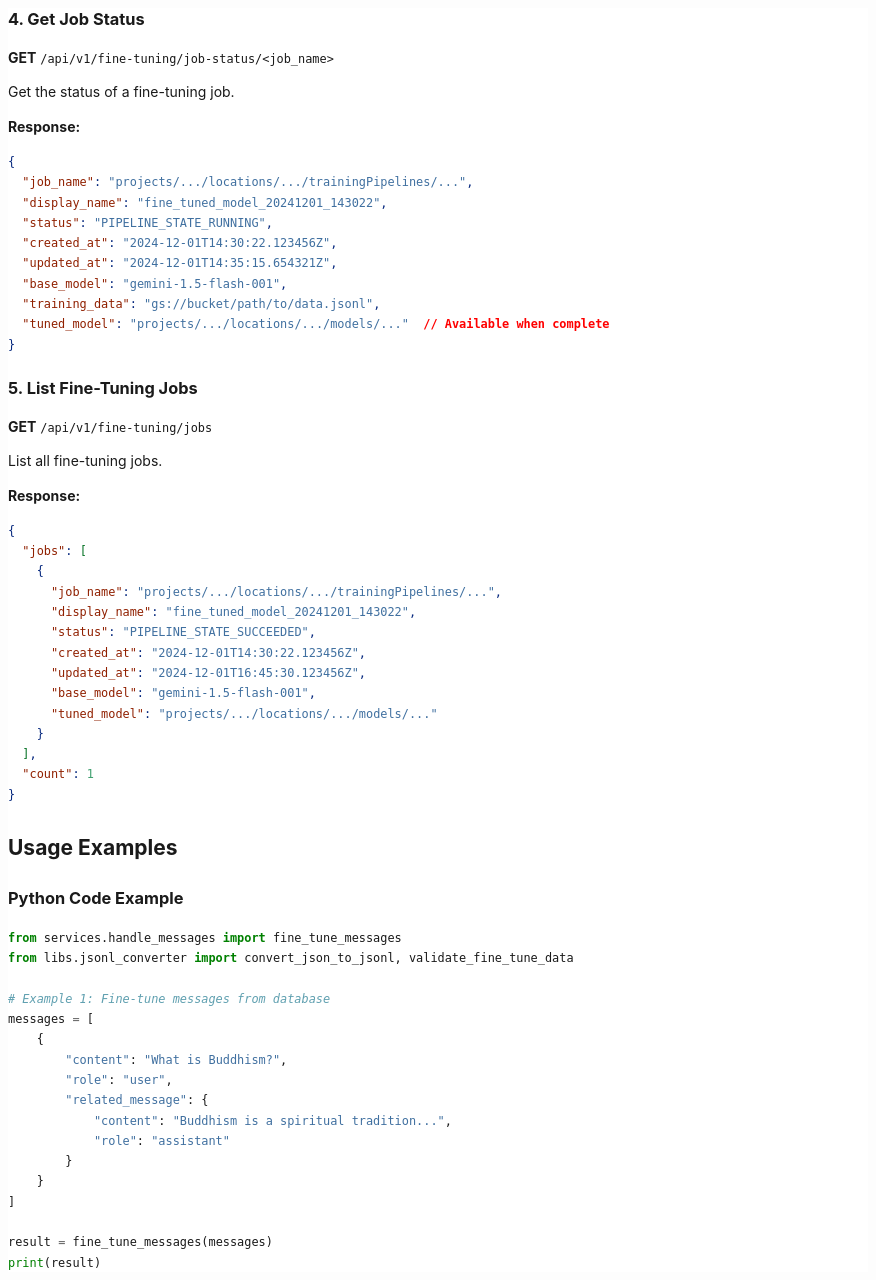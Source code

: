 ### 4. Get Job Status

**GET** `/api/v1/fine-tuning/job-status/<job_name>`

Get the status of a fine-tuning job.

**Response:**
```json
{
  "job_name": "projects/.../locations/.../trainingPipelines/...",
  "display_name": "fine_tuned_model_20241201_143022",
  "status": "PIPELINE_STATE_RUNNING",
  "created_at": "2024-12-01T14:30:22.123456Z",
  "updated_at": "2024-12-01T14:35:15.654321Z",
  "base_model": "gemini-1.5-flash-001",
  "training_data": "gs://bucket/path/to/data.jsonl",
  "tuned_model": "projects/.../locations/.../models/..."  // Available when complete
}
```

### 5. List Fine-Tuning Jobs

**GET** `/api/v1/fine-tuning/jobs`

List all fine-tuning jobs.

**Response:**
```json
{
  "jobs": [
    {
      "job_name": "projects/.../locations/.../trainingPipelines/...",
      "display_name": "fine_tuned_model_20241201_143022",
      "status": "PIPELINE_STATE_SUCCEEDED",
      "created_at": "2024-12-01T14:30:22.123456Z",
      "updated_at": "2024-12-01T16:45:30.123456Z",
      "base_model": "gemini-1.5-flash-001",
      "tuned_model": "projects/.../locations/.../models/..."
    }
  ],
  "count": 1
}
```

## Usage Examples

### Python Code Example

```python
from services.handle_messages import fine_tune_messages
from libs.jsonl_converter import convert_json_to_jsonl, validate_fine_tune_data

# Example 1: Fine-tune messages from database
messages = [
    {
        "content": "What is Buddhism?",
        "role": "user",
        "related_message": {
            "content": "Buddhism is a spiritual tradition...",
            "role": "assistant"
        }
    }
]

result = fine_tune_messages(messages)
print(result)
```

**BRIEF:** Should a record include a picture, drop the picture and write out the remainder exactly.

**ANSWER TO THIS TASK:**
Source code

: ### 4. Get Job Status

**GET** `/api/v1/fine-tuning/job-status/<job_name>`

Get the status of a fine-tuning job.

**Response:**
```json
{
  "job_name": "projects/.../locations/.../trainingPipelines/...",
  "display_name": "fine_tuned_model_20241201_143022",
  "status": "PIPELINE_STATE_RUNNING",
  "created_at": "2024-12-01T14:30:22.123456Z",
  "updated_at": "2024-12-01T14:35:15.654321Z",
  "base_model": "gemini-1.5-flash-001",
  "training_data": "gs://bucket/path/to/data.jsonl",
  "tuned_model": "projects/.../locations/.../models/..."  // Available when complete
}
```

### 5. List Fine-Tuning Jobs

**GET** `/api/v1/fine-tuning/jobs`

List all fine-tuning jobs.

**Response:**
```json
{
  "jobs": [
    {
      "job_name": "projects/.../locations/.../trainingPipelines/...",
      "display_name": "fine_tuned_model_20241201_143022",
      "status": "PIPELINE_STATE_SUCCEEDED",
      "created_at": "2024-12-01T14:30:22.123456Z",
      "updated_at": "2024-12-01T16:45:30.123456Z",
      "base_model": "gemini-1.5-flash-001",
      "tuned_model": "projects/.../locations/.../models/..."
    }
  ],
  "count": 1
}
```

## Usage Examples

### Python Code Example

```python
from services.handle_messages import fine_tune_messages
from libs.jsonl_converter import convert_json_to_jsonl, validate_fine_tune_data

# Example 1: Fine-tune messages from database
messages = [
    {
        "content": "What is Buddhism?",
        "role": "user",
        "related_message": {
            "content": "Buddhism is a spiritual tradition...",
            "role": "assistant"
        }
    }
]

result = fine_tune_messages(messages)
print(result)
```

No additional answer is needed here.